# What is expected
Give again, exactly as written, each line of the material below starting at the line that contains "- [Tem vagas" and ending at the line that contains "- É difícil". Both ends count, and no other line does.

# Available records
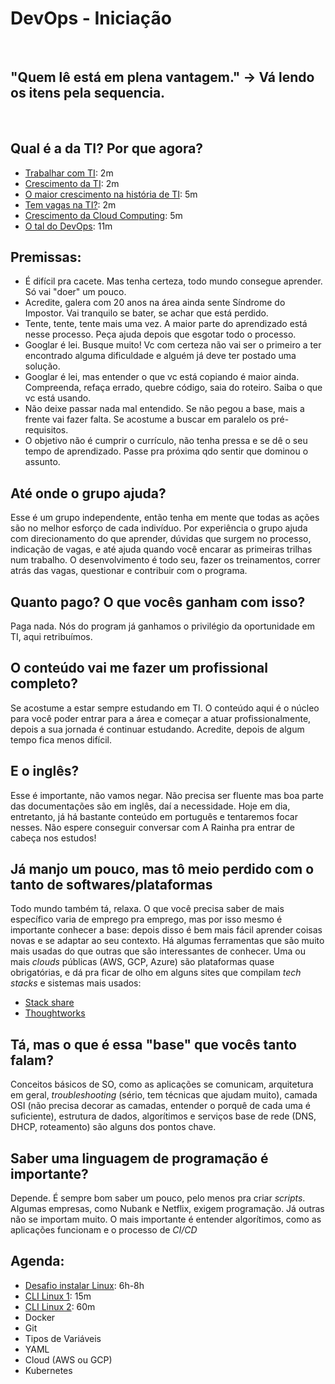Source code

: 
# DevOps - Iniciação

<br/>

## "Quem lê está em plena vantagem." -> Vá lendo os itens pela sequencia.

<br/>

## Qual é a da TI? Por que agora?
- [Trabalhar com TI](https://blog.fecap.br/trabalhar-com-ti/): 2m
- [Crescimento da TI](https://exame.com/bussola/mercado-de-ti-corporativa-deve-crescer-11-ainda-em-2021-aponta-idc/): 2m
- [O maior crescimento na história de TI](https://startupi.com.br/2021/08/o-maior-crescimento-da-historia-de-ti/): 5m
- [Tem vagas na TI?](https://canaltech.com.br/carreira/pesquisa-preve-carencia-de-408-mil-profissionais-de-ti-ate-2022-189998/): 2m
- [Crescimento da Cloud Computing](https://www.convergenciadigital.com.br/Cloud-Computing/Mercado-de-nuvem-brasileiro-tem-receita-estimada-em-R%24-18-bilhoes-57725.html): 5m
- [O tal do DevOps](https://www.youtube.com/watch?v=iwf6kcvxeD4): 11m

## Premissas:
- É difícil pra cacete. Mas tenha certeza, todo mundo consegue aprender. Só vai "doer" um pouco.
- Acredite, galera com 20 anos na área ainda sente Síndrome do Impostor. Vai tranquilo se bater, se achar que está perdido.
- Tente, tente, tente mais uma vez. A maior parte do aprendizado está nesse processo. Peça ajuda depois que esgotar todo o processo.
- Googlar é lei. Busque muito! Vc com certeza não vai ser o primeiro a ter encontrado alguma dificuldade e alguém já deve ter postado uma solução.
- Googlar é lei, mas entender o que vc está copiando é maior ainda. Compreenda, refaça errado, quebre código, saia do roteiro. Saiba o que vc está usando.
- Não deixe passar nada mal entendido. Se não pegou a base, mais a frente vai fazer falta. Se acostume a buscar em paralelo os pré-requisitos.
- O objetivo não é cumprir o currículo, não tenha pressa e se dê o seu tempo de aprendizado. Passe pra próxima qdo sentir que dominou o assunto.

## Até onde o grupo ajuda?
Esse é um grupo independente, então tenha em mente que todas as ações são no melhor esforço de cada indivíduo. Por experiência o grupo ajuda com direcionamento do que aprender, dúvidas que surgem no processo, indicação de vagas, e até ajuda quando você encarar as primeiras trilhas num trabalho. O desenvolvimento é todo seu, fazer os treinamentos, correr atrás das vagas, questionar e contribuir com o programa.

## Quanto pago? O que vocês ganham com isso?
Paga nada. Nós do program já ganhamos o privilégio da oportunidade em TI, aqui retribuímos.

## O conteúdo vai me fazer um profissional completo?
Se acostume a estar sempre estudando em TI. O conteúdo aqui é o núcleo para você poder entrar para a área e começar a atuar profissionalmente, depois a sua jornada é continuar estudando. Acredite, depois de algum tempo fica menos difícil.

## E o inglês?
Esse é importante, não vamos negar. Não precisa ser fluente mas boa parte das documentações são em inglês, daí a necessidade. Hoje em dia, entretanto, já há bastante conteúdo em português e tentaremos focar nesses. Não espere conseguir conversar com A Rainha pra entrar de cabeça nos estudos!

## Já manjo um pouco, mas tô meio perdido com o tanto de softwares/plataformas
Todo mundo também tá, relaxa. O que você precisa saber de mais específico varia de emprego pra emprego, mas por isso mesmo é importante conhecer a base: depois disso é bem mais fácil aprender coisas novas e se adaptar ao seu contexto. Há algumas ferramentas que são muito mais usadas do que outras que são interessantes de conhecer. Uma ou mais _clouds_ públicas (AWS, GCP, Azure) são plataformas quase obrigatórias, e dá pra ficar de olho em alguns sites que compilam _tech stacks_ e sistemas mais usados: 
- [Stack share](https://stackshare.io/index/devops#)
- [Thoughtworks](https://www.thoughtworks.com/en-br/radar)

## Tá, mas o que é essa "base" que vocês tanto falam?
Conceitos básicos de SO, como as aplicações se comunicam, arquitetura em geral, _troubleshooting_ (sério, tem técnicas que ajudam muito), camada OSI (não precisa decorar as camadas, entender o porquê de cada uma é suficiente), estrutura de dados, algorítimos e serviços base de rede (DNS, DHCP, roteamento) são alguns dos pontos chave.

## Saber uma linguagem de programação é importante?
Depende. É sempre bom saber um pouco, pelo menos pra criar _scripts_. Algumas empresas, como Nubank e Netflix, exigem programação. Já outras não se importam muito. O mais importante é entender algorítimos, como as aplicações funcionam e o processo de _CI/CD_

## Agenda:
- [Desafio instalar Linux](https://www.youtube.com/watch?v=6D6L9Wml1oY): 6h-8h
- [CLI Linux 1](https://youtu.be/K05CssAbQgo): 15m
- [CLI Linux 2](https://youtu.be/JEhVB4VHsTI): 60m
- Docker
- Git
- Tipos de Variáveis
- YAML
- Cloud (AWS ou GCP)
- Kubernetes
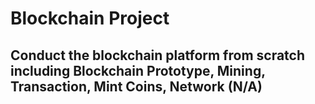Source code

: # Blockchain Project
## Conduct the blockchain platform from scratch including Blockchain Prototype, Mining, Transaction, Mint Coins, Network (N/A)
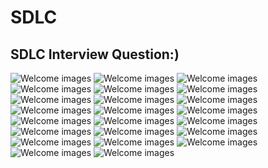 # SDLC

## SDLC Interview Question:)

<img src="https://github.com/rajeevranjancom/SDLC/blob/main/SDLC2/SDLC-01.jpg" style="max-width: 100%;" alt="Welcome images" />

<img src="https://github.com/rajeevranjancom/SDLC/blob/main/SDLC2/SDLC-02.jpg" style="max-width: 100%;" alt="Welcome images" />

<img src="https://github.com/rajeevranjancom/SDLC/blob/main/SDLC2/SDLC-03.jpg" style="max-width: 100%;" alt="Welcome images" />

<img src="https://github.com/rajeevranjancom/SDLC/blob/main/SDLC2/SDLC-04.jpg" style="max-width: 100%;" alt="Welcome images" />

<img src="https://github.com/rajeevranjancom/SDLC/blob/main/SDLC2/SDLC-05.jpg" style="max-width: 100%;" alt="Welcome images" />

<img src="https://github.com/rajeevranjancom/SDLC/blob/main/SDLC2/SDLC-06.jpg" style="max-width: 100%;" alt="Welcome images" />

<img src="https://github.com/rajeevranjancom/SDLC/blob/main/SDLC2/SDLC-07.jpg" style="max-width: 100%;" alt="Welcome images" />

<img src="https://github.com/rajeevranjancom/SDLC/blob/main/SDLC2/SDLC-08.jpg" style="max-width: 100%;" alt="Welcome images" />

<img src="https://github.com/rajeevranjancom/SDLC/blob/main/SDLC2/SDLC-09.jpg" style="max-width: 100%;" alt="Welcome images" />

<img src="https://github.com/rajeevranjancom/SDLC/blob/main/SDLC2/SDLC-10.jpg" style="max-width: 100%;" alt="Welcome images" />

<img src="https://github.com/rajeevranjancom/SDLC/blob/main/SDLC2/SDLC-04.jpg" style="max-width: 100%;" alt="Welcome images" />

<img src="https://github.com/rajeevranjancom/SDLC/blob/main/SDLC2/SDLC-04.jpg" style="max-width: 100%;" alt="Welcome images" />

<img src="https://github.com/rajeevranjancom/SDLC/blob/main/SDLC2/SDLC-04.jpg" style="max-width: 100%;" alt="Welcome images" />

<img src="https://github.com/rajeevranjancom/SDLC/blob/main/SDLC2/SDLC-04.jpg" style="max-width: 100%;" alt="Welcome images" />

<img src="https://github.com/rajeevranjancom/SDLC/blob/main/SDLC2/SDLC-04.jpg" style="max-width: 100%;" alt="Welcome images" />

<img src="https://github.com/rajeevranjancom/SDLC/blob/main/SDLC2/SDLC-04.jpg" style="max-width: 100%;" alt="Welcome images" />

<img src="https://github.com/rajeevranjancom/SDLC/blob/main/SDLC2/SDLC-04.jpg" style="max-width: 100%;" alt="Welcome images" />

<img src="https://github.com/rajeevranjancom/SDLC/blob/main/SDLC2/SDLC-04.jpg" style="max-width: 100%;" alt="Welcome images" />

<img src="https://github.com/rajeevranjancom/SDLC/blob/main/SDLC2/SDLC-04.jpg" style="max-width: 100%;" alt="Welcome images" />

<img src="https://github.com/rajeevranjancom/SDLC/blob/main/SDLC2/SDLC-04.jpg" style="max-width: 100%;" alt="Welcome images" />

<img src="https://github.com/rajeevranjancom/SDLC/blob/main/SDLC2/SDLC-04.jpg" style="max-width: 100%;" alt="Welcome images" />

<img src="https://github.com/rajeevranjancom/SDLC/blob/main/SDLC2/SDLC-04.jpg" style="max-width: 100%;" alt="Welcome images" />

<img src="https://github.com/rajeevranjancom/SDLC/blob/main/SDLC2/SDLC-04.jpg" style="max-width: 100%;" alt="Welcome images" />
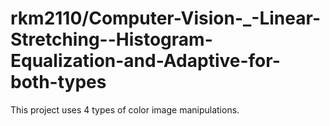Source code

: # rkm2110/Computer-Vision-_-Linear-Stretching--Histogram-Equalization-and-Adaptive-for-both-types
 This project uses 4 types of color image manipulations.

# Reply to the exercise
- [Tem vagas na TI?](https://canaltech.com.br/carreira/pesquisa-preve-carencia-de-408-mil-profissionais-de-ti-ate-2022-189998/): 2m
- [Crescimento da Cloud Computing](https://www.convergenciadigital.com.br/Cloud-Computing/Mercado-de-nuvem-brasileiro-tem-receita-estimada-em-R%24-18-bilhoes-57725.html): 5m
- [O tal do DevOps](https://www.youtube.com/watch?v=iwf6kcvxeD4): 11m

## Premissas:
- É difícil pra cacete. Mas tenha certeza, todo mundo consegue aprender. Só vai "doer" um pouco.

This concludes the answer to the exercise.